--- START ---

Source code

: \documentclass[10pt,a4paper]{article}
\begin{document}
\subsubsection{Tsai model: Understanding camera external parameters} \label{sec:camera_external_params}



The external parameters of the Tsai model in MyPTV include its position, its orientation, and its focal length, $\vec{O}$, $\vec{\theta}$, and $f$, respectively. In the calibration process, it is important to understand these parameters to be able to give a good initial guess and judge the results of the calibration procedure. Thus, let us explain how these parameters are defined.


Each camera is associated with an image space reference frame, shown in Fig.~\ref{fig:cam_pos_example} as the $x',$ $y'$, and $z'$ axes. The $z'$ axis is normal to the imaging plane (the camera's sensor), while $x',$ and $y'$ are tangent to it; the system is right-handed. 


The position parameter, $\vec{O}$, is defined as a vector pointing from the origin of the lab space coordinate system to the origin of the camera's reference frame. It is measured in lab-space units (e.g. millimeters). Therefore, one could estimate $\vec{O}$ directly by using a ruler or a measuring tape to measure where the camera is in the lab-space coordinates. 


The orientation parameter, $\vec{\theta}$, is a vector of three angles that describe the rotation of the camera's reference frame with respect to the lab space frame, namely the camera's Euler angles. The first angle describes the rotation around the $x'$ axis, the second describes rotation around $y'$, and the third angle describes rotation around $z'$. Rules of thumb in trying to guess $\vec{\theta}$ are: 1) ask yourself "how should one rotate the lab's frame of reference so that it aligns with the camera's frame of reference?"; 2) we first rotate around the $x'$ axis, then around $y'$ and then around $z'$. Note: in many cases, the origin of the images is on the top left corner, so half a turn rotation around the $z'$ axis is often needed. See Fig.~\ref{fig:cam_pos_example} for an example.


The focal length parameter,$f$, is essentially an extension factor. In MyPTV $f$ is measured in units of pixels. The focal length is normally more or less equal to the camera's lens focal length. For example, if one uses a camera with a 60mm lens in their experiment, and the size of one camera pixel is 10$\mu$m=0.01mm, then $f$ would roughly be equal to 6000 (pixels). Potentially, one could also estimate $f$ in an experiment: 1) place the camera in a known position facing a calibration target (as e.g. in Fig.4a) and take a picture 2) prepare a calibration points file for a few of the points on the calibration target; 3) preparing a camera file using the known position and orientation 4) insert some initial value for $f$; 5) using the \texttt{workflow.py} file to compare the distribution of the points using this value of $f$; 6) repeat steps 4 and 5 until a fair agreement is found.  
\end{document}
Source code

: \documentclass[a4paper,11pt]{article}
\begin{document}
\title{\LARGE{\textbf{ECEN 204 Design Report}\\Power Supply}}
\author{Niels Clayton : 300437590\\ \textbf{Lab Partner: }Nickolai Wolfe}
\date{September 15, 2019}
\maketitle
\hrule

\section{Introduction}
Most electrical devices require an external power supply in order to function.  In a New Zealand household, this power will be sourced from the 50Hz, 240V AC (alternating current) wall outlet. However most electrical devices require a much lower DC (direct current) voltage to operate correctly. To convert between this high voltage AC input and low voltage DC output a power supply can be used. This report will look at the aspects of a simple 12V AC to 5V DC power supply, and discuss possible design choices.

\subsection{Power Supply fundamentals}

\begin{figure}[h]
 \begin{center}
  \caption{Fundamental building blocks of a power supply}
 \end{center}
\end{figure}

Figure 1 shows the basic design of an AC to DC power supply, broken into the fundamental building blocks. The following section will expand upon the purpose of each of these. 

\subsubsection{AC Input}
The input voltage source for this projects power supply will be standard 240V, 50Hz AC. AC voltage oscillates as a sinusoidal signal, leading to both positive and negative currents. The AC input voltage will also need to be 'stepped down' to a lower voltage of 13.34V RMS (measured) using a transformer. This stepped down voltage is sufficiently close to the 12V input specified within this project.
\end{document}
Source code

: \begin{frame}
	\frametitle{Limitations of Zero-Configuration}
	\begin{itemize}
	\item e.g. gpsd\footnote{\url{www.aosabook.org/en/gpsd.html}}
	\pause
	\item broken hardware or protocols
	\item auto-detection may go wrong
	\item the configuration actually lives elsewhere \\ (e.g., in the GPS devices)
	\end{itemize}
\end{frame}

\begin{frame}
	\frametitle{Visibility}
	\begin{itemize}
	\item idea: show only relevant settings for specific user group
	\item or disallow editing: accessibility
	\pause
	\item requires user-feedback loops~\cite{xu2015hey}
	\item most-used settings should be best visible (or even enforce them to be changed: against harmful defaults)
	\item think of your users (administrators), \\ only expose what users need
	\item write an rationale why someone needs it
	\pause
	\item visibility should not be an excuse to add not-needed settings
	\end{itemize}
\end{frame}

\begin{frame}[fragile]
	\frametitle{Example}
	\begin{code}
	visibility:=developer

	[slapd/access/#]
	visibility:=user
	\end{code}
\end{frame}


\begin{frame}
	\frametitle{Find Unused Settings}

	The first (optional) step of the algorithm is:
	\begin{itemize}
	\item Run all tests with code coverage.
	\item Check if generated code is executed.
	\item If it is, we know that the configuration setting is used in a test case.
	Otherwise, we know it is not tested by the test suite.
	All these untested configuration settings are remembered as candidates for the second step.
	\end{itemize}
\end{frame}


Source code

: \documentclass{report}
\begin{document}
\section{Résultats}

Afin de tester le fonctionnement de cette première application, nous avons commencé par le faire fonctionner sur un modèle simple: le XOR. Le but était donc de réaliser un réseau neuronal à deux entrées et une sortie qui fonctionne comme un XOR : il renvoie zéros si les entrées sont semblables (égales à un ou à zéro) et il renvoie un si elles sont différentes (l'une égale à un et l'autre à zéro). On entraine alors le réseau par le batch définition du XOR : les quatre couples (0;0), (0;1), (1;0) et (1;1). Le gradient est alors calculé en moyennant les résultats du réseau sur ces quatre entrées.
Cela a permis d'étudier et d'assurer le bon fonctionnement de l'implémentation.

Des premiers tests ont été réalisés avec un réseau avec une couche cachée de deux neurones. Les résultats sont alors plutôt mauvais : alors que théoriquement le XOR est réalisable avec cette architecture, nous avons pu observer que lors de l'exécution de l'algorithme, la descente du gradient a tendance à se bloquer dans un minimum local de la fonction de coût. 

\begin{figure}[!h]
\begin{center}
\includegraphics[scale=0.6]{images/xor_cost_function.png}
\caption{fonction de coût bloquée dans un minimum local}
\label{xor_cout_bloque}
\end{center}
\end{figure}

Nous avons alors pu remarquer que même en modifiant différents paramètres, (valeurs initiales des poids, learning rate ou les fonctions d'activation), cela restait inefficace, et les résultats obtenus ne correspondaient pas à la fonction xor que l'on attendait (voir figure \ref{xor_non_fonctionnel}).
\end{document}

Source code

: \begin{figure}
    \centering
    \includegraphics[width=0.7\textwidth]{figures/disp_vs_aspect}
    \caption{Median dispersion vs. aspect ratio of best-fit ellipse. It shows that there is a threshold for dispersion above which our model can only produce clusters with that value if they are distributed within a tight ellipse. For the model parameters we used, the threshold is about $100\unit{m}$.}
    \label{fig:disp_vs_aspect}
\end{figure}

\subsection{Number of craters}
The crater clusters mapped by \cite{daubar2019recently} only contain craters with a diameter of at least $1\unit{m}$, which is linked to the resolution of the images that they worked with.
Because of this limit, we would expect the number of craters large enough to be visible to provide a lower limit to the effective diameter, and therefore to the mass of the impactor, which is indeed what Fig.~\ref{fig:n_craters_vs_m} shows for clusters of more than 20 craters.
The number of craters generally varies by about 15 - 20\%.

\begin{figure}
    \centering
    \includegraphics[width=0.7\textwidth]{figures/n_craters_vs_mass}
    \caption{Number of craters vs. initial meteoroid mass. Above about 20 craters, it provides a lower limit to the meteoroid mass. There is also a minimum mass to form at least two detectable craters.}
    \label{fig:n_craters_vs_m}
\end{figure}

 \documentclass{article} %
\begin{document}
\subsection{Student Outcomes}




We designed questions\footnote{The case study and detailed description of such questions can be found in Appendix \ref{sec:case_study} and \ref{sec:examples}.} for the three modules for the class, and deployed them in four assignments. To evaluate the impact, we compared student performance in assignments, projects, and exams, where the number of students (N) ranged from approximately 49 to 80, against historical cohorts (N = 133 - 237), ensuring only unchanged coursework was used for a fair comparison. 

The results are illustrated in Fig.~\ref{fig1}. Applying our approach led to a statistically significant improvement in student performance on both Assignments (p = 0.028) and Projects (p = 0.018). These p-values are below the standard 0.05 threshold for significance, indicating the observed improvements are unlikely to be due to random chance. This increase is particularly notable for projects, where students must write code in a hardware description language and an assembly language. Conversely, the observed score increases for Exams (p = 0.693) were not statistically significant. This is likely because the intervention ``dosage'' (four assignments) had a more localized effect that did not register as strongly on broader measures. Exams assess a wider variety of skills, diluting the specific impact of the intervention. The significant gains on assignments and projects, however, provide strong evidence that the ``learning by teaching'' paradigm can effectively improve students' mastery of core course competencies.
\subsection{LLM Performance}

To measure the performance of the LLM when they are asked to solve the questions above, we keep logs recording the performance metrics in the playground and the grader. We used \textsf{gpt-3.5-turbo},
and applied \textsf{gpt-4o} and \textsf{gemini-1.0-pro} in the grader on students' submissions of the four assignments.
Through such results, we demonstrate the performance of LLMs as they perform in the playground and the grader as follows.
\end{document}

--- END ---

▸ YOUR OBJECTIVE: After locating the line with "the lab-space coordinates." in the material above, return it and each line after it exactly, ending at the line with "for an example.".

▸ RESULT FOR THIS TASK:
The position parameter, $\vec{O}$, is defined as a vector pointing from the origin of the lab space coordinate system to the origin of the camera's reference frame. It is measured in lab-space units (e.g. millimeters). Therefore, one could estimate $\vec{O}$ directly by using a ruler or a measuring tape to measure where the camera is in the lab-space coordinates. 


The orientation parameter, $\vec{\theta}$, is a vector of three angles that describe the rotation of the camera's reference frame with respect to the lab space frame, namely the camera's Euler angles. The first angle describes the rotation around the $x'$ axis, the second describes rotation around $y'$, and the third angle describes rotation around $z'$. Rules of thumb in trying to guess $\vec{\theta}$ are: 1) ask yourself "how should one rotate the lab's frame of reference so that it aligns with the camera's frame of reference?"; 2) we first rotate around the $x'$ axis, then around $y'$ and then around $z'$. Note: in many cases, the origin of the images is on the top left corner, so half a turn rotation around the $z'$ axis is often needed. See Fig.~\ref{fig:cam_pos_example} for an example.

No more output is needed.